===== Input material =====
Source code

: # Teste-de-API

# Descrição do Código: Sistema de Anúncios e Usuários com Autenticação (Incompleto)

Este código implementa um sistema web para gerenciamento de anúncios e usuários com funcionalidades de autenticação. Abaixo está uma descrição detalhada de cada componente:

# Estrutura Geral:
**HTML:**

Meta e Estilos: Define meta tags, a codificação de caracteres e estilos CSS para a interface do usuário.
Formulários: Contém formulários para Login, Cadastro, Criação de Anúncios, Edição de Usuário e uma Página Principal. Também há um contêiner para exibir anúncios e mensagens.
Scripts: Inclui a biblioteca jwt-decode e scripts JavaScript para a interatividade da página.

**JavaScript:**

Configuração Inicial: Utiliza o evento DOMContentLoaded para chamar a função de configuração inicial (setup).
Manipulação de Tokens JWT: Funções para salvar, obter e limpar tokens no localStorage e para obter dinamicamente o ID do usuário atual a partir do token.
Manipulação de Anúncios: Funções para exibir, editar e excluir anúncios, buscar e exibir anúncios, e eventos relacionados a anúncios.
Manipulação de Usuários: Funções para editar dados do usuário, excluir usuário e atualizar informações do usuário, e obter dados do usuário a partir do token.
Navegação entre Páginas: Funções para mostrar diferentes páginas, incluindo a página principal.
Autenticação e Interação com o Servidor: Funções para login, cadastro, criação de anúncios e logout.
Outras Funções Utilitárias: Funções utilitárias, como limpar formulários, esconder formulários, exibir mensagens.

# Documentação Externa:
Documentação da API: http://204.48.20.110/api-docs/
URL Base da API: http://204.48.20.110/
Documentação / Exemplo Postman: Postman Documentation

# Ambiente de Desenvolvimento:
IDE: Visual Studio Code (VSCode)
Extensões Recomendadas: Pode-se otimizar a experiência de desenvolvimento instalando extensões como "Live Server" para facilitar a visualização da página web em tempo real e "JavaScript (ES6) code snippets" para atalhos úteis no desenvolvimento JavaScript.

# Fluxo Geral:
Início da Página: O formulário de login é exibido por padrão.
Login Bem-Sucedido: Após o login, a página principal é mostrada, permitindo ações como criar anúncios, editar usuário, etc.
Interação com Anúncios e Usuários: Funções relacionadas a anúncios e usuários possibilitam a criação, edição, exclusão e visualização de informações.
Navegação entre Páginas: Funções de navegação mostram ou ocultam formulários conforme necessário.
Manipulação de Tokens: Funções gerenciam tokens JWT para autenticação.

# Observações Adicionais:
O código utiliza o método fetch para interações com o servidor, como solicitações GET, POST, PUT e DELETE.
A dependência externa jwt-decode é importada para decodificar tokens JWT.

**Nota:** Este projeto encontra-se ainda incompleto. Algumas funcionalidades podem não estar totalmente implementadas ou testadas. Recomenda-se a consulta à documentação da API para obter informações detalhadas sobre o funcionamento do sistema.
=====
Lines with the word "informações": how many appear in the data? State only the number.

*Response to this exercise:* 3